Instructions to follow:
Within the data below, find the string "figS" and return each line where it occurs.
================
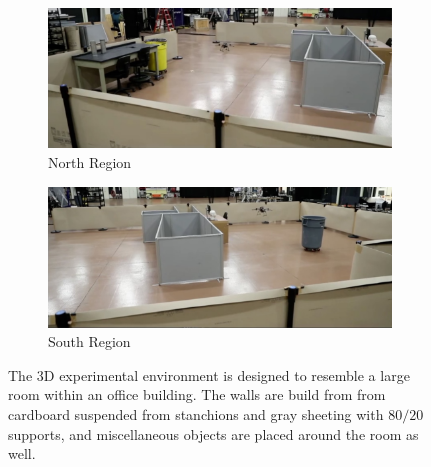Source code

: \documentclass[smallextended]{svjour3}       %
\begin{document}
\begin{figure}[!t]
\centering
    	\begin{subfigure}[t]{0.95\columnwidth}
           	\centering
          	\includegraphics[width=\textwidth]{experiment_north.jpg}
        		\caption{North Region}
    	\end{subfigure}
    	\begin{subfigure}[t]{0.95\columnwidth}
	\vspace*{0.03\columnwidth}
           	\centering
          	\includegraphics[width=\textwidth]{experiment_south.jpg}
        		\caption{South Region}
    	\end{subfigure}
	\caption{The 3D experimental environment is designed to resemble a large room within an office building. The walls are build from from cardboard suspended from stanchions and gray sheeting with $80/20$ supports, and miscellaneous objects are placed around the room as well.}
	\label{fig:exp3DEnvironment}
\end{figure}
\end{document}
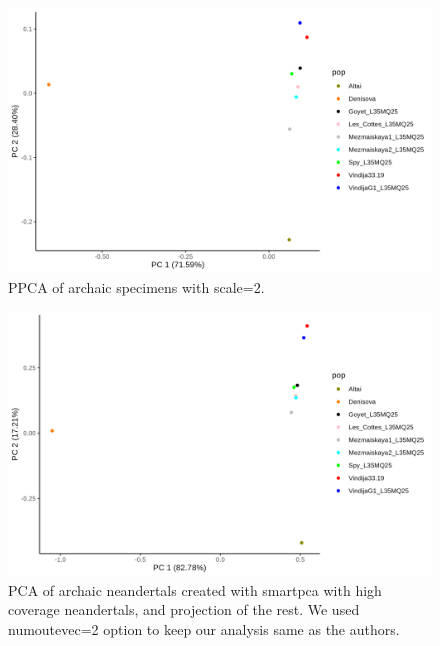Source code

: \documentclass[12pt, letterpaper]{article}
\begin{document}
\begin{figure}[ht!]
    \includegraphics[width=16.5cm]{plots/neandertal_ppca.png}
    \centering
    \caption{PPCA of archaic specimens with scale=2.}
    \label{figS:ppca_nea}
\end{figure}

\begin{figure}[ht!]
    \includegraphics[width=16.5cm]{plots/neandertal_pca_smartpca.png}
    \centering
    \caption{PCA of archaic neandertals created with smartpca with high coverage neandertals, and projection of the rest. We used numoutevec=2 option to keep our analysis same as the authors.}
    \label{figS:smartpca_nea}
\end{figure}


\iffalse
\end{document}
================
Written answer:
    \label{figS:ppca_nea}
    \label{figS:smartpca_nea}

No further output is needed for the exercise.